Au sujet de son invention, Gaston Naessens disait que le 714X n’agissait pas comme un remède classique qui cible une affection particulière. Il prétendait plutôt donner une nouvelle vigueur au système immunitaire du patient et aux mécanismes de défense naturels afin que celui-ci soit en mesure de combattre des maladies dégénératives telles que le cancer.

Or, certains chercheurs n’ont pas hésité à pourfendre les prétentions du chercheur concernant la composition du 714X, en affirmant que celui-ci était composé essentiellement d’eau et de camphre.

« Nous sommes sur une liste noire parce que cela dérange énormément l’industrie pharmaceutique, avait répliqué le chercheur dans une entrevue accordée à La Tribune en 2008. Cela démolit ce qui existe déjà. 

Au lieu de prendre la vie et la remonter, d’autres préfèrent tuer ce qui n’est pas bon », ajoutait-il à l’époque.

Pas un anti-médecine

Les nombreux obstacles entourant la reconnaissance du 714X n’ont toutefois pas diminué l’ardeur du chercheur, selon Jacinte Naessens, qui est elle aussi biologiste de formation.

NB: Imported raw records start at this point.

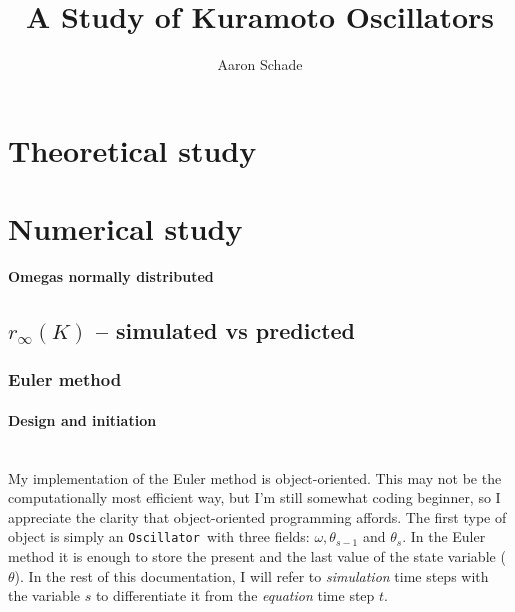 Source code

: \documentclass[11pt,a4paper]{article}
\title{\vspace{30mm}\huge \bfseries A Study of Kuramoto Oscillators}
\author{Aaron Schade}
\newcommand{\osc}{\texttt{Oscillator}~}
\newcommand{\para}[1]{\paragraph{#1}\mbox{}\\}
\begin{document}


\maketitle
\vfill
\tableofcontents
\vfill


\clearpage{}
\section{Theoretical study}















\section{Numerical study}

{\Large\textbf{Omegas normally distributed}}
\subsection{$r_{\infty}(K)$ -- simulated vs predicted}


\subsubsection{Euler method}
\para{Design and initiation}
My implementation of the Euler method is object-oriented. 
This may not be the computationally most efficient way, but I'm still somewhat coding beginner, so I appreciate the clarity that object-oriented programming affords.
The first type of object is simply an \osc with three fields: $\omega, \theta_{s-1}$ and $\theta_s$. 
In the Euler method it is enough to store the present and the last value of the state variable ($\theta$).
In the rest of this documentation, I will refer to \textit{simulation} time steps with the variable $s$ to differentiate it from the \textit{equation} time step $t$.
\end{document}
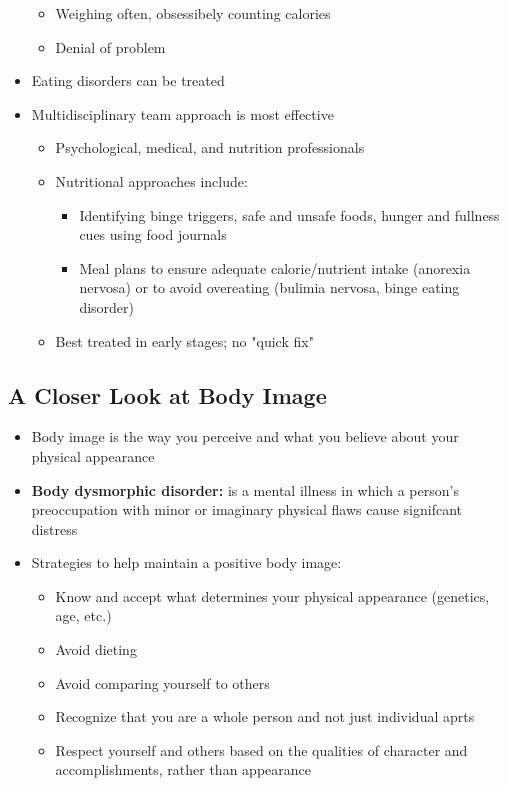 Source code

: \documentclass[12pt]{article}
\begin{document}
\begin{itemize}
\begin{itemize}
                        \item Weighing often, obsessibely counting calories
                        \item Denial of problem
                    \end{itemize}
                \item Eating disorders can be treated
                \item Multidisciplinary team approach is most effective
                    \begin{itemize}
                        \item Psychological, medical, and nutrition professionals
                        \item Nutritional approaches include:
                            \begin{itemize}
                                \item Identifying binge triggers, safe and unsafe foods, hunger and fullness cues using food journals
                                \item Meal plans to ensure adequate calorie/nutrient intake (anorexia nervosa) or to avoid overeating (bulimia nervosa, binge eating disorder)
                            \end{itemize}
                        \item Best treated in early stages; no "quick fix"
                    \end{itemize}
            \end{itemize}

        \subsection{A Closer Look at Body Image}
            \begin{itemize}
                \item Body image is the way you perceive and what you believe about your physical appearance
                \item \textbf{Body dysmorphic disorder:} is a mental illness in which a person's preoccupation with minor or imaginary physical flaws cause signifcant distress
                \item Strategies to help maintain a positive body image:
                    \begin{itemize}
                        \item Know and accept what determines your physical appearance (genetics, age, etc.)
                        \item Avoid dieting
                        \item Avoid comparing yourself to others
                        \item Recognize that you are a whole person and not just individual aprts
                        \item Respect yourself and others based on the qualities of character and accomplishments, rather than appearance
                    \end{itemize}
            \end{itemize}
\end{document}
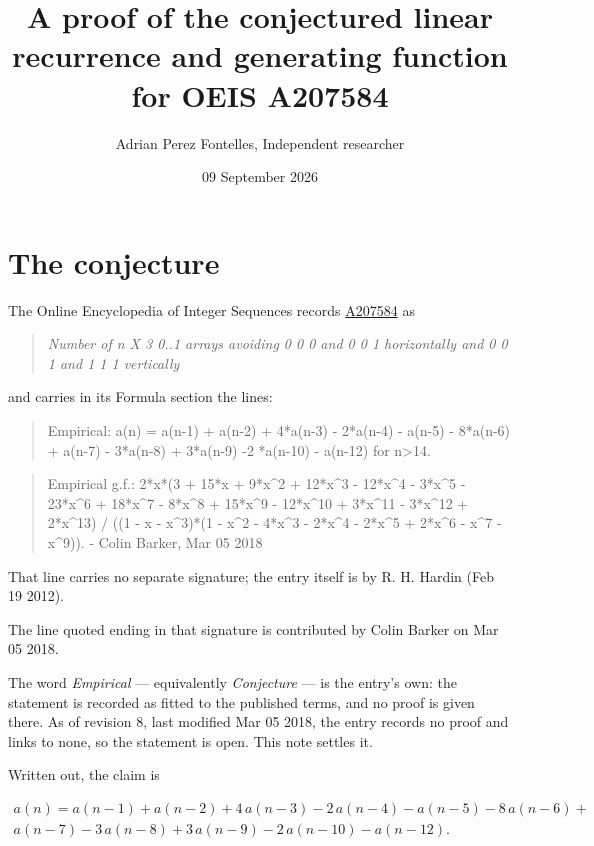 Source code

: \documentclass[11pt]{article}
\title{A proof of the conjectured linear recurrence and generating function for OEIS A207584}
\author{Adrian Perez Fontelles, Independent researcher}
\date{09 September 2026}
\theoremstyle{definition}
\begin{document}
\maketitle
\section{The conjecture}

The Online Encyclopedia of Integer Sequences records \href{https://oeis.org/A207584}{A207584} as

\begin{quote}\itshape Number of n X 3 0..1 arrays avoiding 0 0 0 and 0 0 1 horizontally and 0 0 1 and 1 1 1 vertically\end{quote}

and carries in its Formula section the lines:

\begin{quote}\ttfamily Empirical: a(n) = a(n-1) + a(n-2) + 4*a(n-3) - 2*a(n-4) - a(n-5) - 8*a(n-6) + a(n-7) - 3*a(n-8) + 3*a(n-9) -2 *a(n-10) - a(n-12) for n>14.\end{quote}

\begin{quote}\ttfamily Empirical g.f.: 2*x*(3 + 15*x + 9*x\textasciicircum{}2 + 12*x\textasciicircum{}3 - 12*x\textasciicircum{}4 - 3*x\textasciicircum{}5 - 23*x\textasciicircum{}6 + 18*x\textasciicircum{}7 - 8*x\textasciicircum{}8 + 15*x\textasciicircum{}9 - 12*x\textasciicircum{}10 + 3*x\textasciicircum{}11 - 3*x\textasciicircum{}12 + 2*x\textasciicircum{}13) / ((1 - x - x\textasciicircum{}3)*(1 - x\textasciicircum{}2 - 4*x\textasciicircum{}3 - 2*x\textasciicircum{}4 - 2*x\textasciicircum{}5 + 2*x\textasciicircum{}6 - x\textasciicircum{}7 - x\textasciicircum{}9)). - Colin Barker, Mar 05 2018\end{quote}

That line carries no separate signature; the entry itself is by R. H. Hardin (Feb 19 2012).

The line quoted ending in that signature is contributed by Colin Barker on Mar 05 2018.

The word {\itshape Empirical} --- equivalently {\itshape Conjecture} --- is the entry's own: the statement is recorded as fitted to the published terms, and no proof is given there. As of revision 8, last modified Mar 05 2018, the entry records no proof and links to none, so the statement is open. This note settles it.

Written out, the claim is

\begin{multline*} a(n) = a(n-1) + a(n-2) + 4\,a(n-3) - 2\,a(n-4) - a(n-5) - 8\,a(n-6) + \\ a(n-7) - 3\,a(n-8) + 3\,a(n-9) - 2\,a(n-10) - a(n-12). \end{multline*}
\end{document}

« C’est un être qui a toujours voulu faire comprendre que les deux médecines pourraient très bien travailler ensemble. Gaston n’était pas un anti-médecine. Il aurait tellement voulu que les deux médecines, celle qui s’occupe du corps physique, et celle qui s’occupe du système immunitaire, puissent travailler main dans la main pour arriver à une solution durable aux personnes atteintes de maladies dégénératives. »

Mme Naessens indique qu’elle entend maintenant poursuivre les activités du laboratoire fondé par son mari ainsi que la promotion du 714X

« Je vais continuer, mais je n’ai pas l’intention de faire un combat, dit-elle. Ça va se faire tout en douceur, car le momentum actuel est bon. Le momentum nous dicte qu’il faut faire quelque chose parce que les taux d’incidence de cancer augmentent actuellement, peu importe les groupes d’âge. Alors, oui la recherche va continuer, oui l’application des produits va continuer, mais ça va se faire en collaboration avec la médecine, et non pas à l’enseigne de la controverse comme Gaston Naessens a dû le porter durant les 65 dernières années de sa vie », précise-t-elle.

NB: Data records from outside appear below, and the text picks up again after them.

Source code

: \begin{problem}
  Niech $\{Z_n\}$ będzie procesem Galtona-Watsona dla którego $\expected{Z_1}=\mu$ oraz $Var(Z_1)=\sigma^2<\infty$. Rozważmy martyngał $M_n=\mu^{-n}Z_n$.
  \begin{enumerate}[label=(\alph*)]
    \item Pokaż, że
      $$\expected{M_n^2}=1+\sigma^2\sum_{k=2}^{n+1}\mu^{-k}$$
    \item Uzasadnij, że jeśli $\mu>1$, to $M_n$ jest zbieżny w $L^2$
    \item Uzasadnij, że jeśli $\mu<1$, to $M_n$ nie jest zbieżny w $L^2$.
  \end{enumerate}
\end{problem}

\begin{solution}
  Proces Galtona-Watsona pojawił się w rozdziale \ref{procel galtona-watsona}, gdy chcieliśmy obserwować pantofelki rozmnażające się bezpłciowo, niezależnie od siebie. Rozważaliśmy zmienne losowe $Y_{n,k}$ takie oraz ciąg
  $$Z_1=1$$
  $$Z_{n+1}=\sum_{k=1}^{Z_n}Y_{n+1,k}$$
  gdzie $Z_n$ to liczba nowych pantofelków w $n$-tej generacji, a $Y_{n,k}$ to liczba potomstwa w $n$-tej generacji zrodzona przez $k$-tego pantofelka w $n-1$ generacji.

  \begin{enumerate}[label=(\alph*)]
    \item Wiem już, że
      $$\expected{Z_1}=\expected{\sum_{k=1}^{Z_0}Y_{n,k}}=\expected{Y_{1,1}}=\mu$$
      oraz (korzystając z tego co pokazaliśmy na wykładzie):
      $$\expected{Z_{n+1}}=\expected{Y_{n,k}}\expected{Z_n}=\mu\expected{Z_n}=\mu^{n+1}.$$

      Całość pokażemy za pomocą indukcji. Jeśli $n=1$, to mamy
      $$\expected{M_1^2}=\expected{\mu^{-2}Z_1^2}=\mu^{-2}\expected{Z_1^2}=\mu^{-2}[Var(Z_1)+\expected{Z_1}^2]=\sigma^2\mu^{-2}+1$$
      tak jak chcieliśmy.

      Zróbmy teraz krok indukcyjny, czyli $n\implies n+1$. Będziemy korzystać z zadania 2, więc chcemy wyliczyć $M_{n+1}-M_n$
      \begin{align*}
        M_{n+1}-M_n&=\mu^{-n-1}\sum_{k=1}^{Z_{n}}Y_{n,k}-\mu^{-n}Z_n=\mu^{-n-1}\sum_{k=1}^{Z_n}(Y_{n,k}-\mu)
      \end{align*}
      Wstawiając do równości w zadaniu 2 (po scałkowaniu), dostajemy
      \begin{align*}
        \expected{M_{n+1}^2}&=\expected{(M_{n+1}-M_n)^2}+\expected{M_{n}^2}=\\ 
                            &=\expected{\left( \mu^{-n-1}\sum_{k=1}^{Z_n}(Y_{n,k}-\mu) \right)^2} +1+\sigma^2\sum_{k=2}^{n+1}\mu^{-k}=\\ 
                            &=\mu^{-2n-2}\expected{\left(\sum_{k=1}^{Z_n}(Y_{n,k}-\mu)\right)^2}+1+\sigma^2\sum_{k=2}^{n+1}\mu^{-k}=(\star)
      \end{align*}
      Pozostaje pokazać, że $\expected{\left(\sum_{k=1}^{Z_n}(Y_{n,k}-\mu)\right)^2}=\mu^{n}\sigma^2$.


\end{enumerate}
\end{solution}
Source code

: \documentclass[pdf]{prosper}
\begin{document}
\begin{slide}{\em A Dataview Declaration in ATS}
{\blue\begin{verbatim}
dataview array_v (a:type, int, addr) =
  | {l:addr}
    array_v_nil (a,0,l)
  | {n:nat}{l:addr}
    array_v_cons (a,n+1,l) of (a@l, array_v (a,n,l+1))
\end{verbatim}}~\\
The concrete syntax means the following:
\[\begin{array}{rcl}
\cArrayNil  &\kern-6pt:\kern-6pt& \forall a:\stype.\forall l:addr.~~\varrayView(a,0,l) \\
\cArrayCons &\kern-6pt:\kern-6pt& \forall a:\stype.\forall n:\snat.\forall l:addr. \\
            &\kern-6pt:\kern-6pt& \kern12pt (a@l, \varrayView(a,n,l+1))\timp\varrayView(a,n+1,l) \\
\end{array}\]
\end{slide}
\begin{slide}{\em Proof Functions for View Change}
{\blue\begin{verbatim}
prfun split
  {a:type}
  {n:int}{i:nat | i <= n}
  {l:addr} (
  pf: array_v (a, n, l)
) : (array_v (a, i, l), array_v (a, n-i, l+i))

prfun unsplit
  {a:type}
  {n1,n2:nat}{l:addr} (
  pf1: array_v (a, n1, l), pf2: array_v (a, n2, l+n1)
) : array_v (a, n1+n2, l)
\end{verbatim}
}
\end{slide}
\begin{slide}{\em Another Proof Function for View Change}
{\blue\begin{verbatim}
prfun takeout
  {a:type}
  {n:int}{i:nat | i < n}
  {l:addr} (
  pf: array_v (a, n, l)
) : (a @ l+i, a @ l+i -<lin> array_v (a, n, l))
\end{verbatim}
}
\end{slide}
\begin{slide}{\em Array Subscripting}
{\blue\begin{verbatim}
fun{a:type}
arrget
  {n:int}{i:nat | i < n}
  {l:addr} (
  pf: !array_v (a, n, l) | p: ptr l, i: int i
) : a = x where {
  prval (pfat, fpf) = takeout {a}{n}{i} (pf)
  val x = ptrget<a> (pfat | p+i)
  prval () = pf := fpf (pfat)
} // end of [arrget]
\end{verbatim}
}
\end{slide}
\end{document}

Depuis une dizaine d’années, Gaston Naessens s’était fait plus discret. Dans une de ses dernières entrevues, il avait résumé en ces mots son parcours pour le moins controversé : « Je n’ai pas peur, mais je fais attention où je mets mes pieds. Je ne veux plus me battre. Je veux seulement aider, ce qui a toujours été mon but », confiait-il en 2008. « Nous ne sommes pas contre le système médical. Si on pouvait travailler ensemble, ce serait extraordinaire. Notre produit n’a d’ailleurs rien d’incompatible avec la chimiothérapie », plaidait-il.